In his comments, Catholic League President Bill Donohue urged the passage of Rep. Black's bill.

“At its core, today’s decision was about the right of individual and family business owners to be free from government mandates that force them to deny their sincerely-held religious beliefs,” Congresswoman Michele Bachmann said. “America was founded on the principle of religious freedom, and there is nothing more fundamental than the First Amendment.”

“Genuine religious conviction does not begin and end at the church, temple, or parish door,” said Congresswoman Virginia Foxx. “Today, the Supreme Court stood up for religious liberty and stopped President Obama’s assault on employers who believe they can follow their conscience while conducting business in this country.”

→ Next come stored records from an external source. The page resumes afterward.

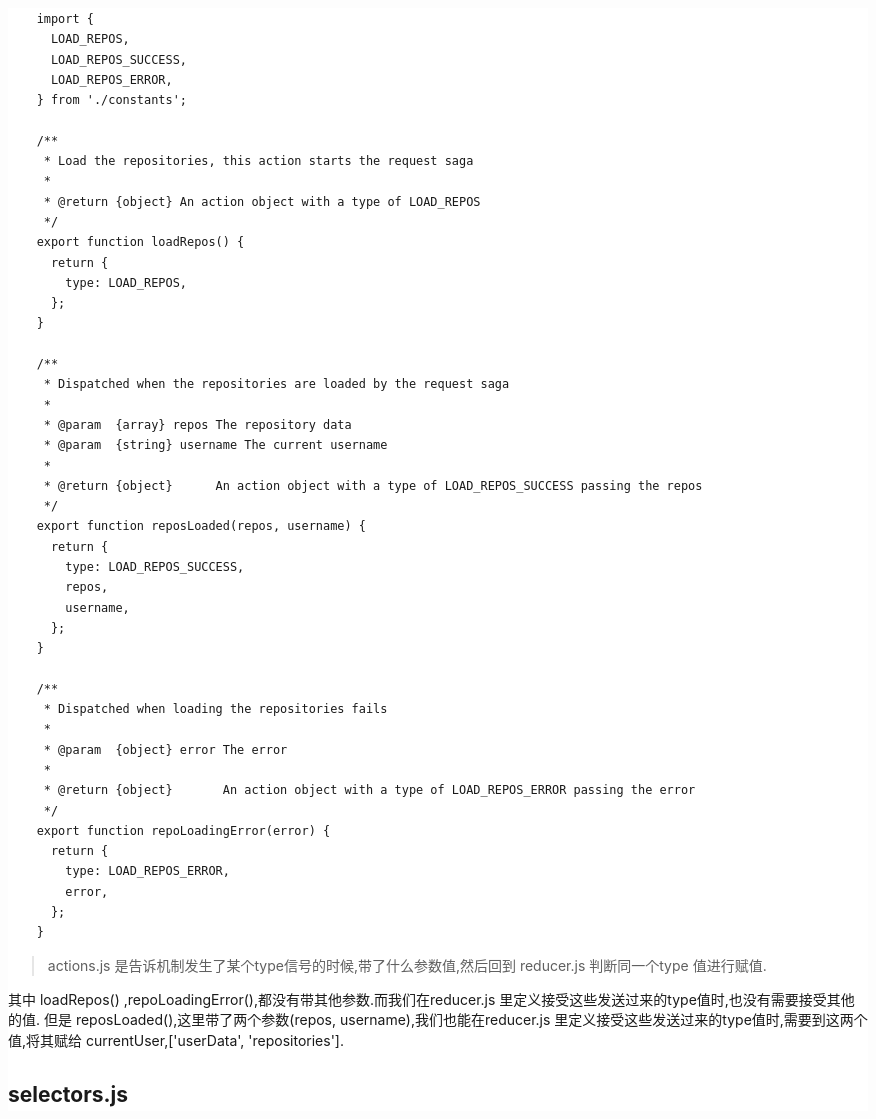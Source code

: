         import {
          LOAD_REPOS,
          LOAD_REPOS_SUCCESS,
          LOAD_REPOS_ERROR,
        } from './constants';

        /**
         * Load the repositories, this action starts the request saga
         *
         * @return {object} An action object with a type of LOAD_REPOS
         */
        export function loadRepos() {
          return {
            type: LOAD_REPOS,
          };
        }

        /**
         * Dispatched when the repositories are loaded by the request saga
         *
         * @param  {array} repos The repository data
         * @param  {string} username The current username
         *
         * @return {object}      An action object with a type of LOAD_REPOS_SUCCESS passing the repos
         */
        export function reposLoaded(repos, username) {
          return {
            type: LOAD_REPOS_SUCCESS,
            repos,
            username,
          };
        }

        /**
         * Dispatched when loading the repositories fails
         *
         * @param  {object} error The error
         *
         * @return {object}       An action object with a type of LOAD_REPOS_ERROR passing the error
         */
        export function repoLoadingError(error) {
          return {
            type: LOAD_REPOS_ERROR,
            error,
          };
        }

>actions.js 是告诉机制发生了某个type信号的时候,带了什么参数值,然后回到 reducer.js 判断同一个type 值进行赋值.

其中 loadRepos() ,repoLoadingError(),都没有带其他参数.而我们在reducer.js 里定义接受这些发送过来的type值时,也没有需要接受其他的值.
但是 reposLoaded(),这里带了两个参数(repos, username),我们也能在reducer.js 里定义接受这些发送过来的type值时,需要到这两个值,将其赋给 currentUser,['userData', 'repositories'].

## selectors.js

In Chicago, the Stand Up for Religious Freedom rallies – called to oppose the HHS mandate – heard an analysis of the ruling from Eric Scheidler, a national coordinator for the Coalition to Stop the HHS Mandate and executive director of the Pro-Life Action League, along with Peter Breen, vice president and senior counsel of the Thomas More Society, and Emily Zender, executive director of Illinois Right to Life.

“This is more than a victory for people of faith. This is a victory for the people of a free America,” Lutherans for Life said in a press release. “Please join us in thanking the Lord of the nations for this ruling.”

Congressman Chris Smith, R-NJ, a pro-life stalwart, said the Supreme Court's next move must be to consider the “more than 50 cases involving nonprofit organizations, including the University of Notre Dame and the Little Sisters of the Poor, which have sought similar relief in the courts in order to follow their religious beliefs as they provide health care for their employees.”

Not all reaction was positive. U.S. Sen. Elizabeth Warren, D-MA, tweeted:

Planned Parenthood also launched an online petition branding the ruling “an insult to the generations of women who have fought for control over their own bodies and their own futures. … I will continue to fight for the right of every woman to make her own private medical decisions without interference from anyone – not her boss, not politicians, not the Supreme Court.”

Some legal analysts say social liberals are right to be concerned, because they believe today's ruling hints the Supreme Court will overturn the HHS mandate in its entirety. “This sets a precedent for the many other cases similarly concerned with winning relief from this unjust mandate,” said Dr. Grazie Pozo Christie, a member of The Catholic Association's advisory board.

Lori Windham, senior counsel for The Becket Fund for Religious Liberty and counsel for Hobby Lobby, said today's decision bodes well for non-profit organizations whose cases have not yet reached the High Court. “The handwriting is on the wall,” she said. “The Court has strongly signaled that the mandate is in trouble in the non-profit cases, too.”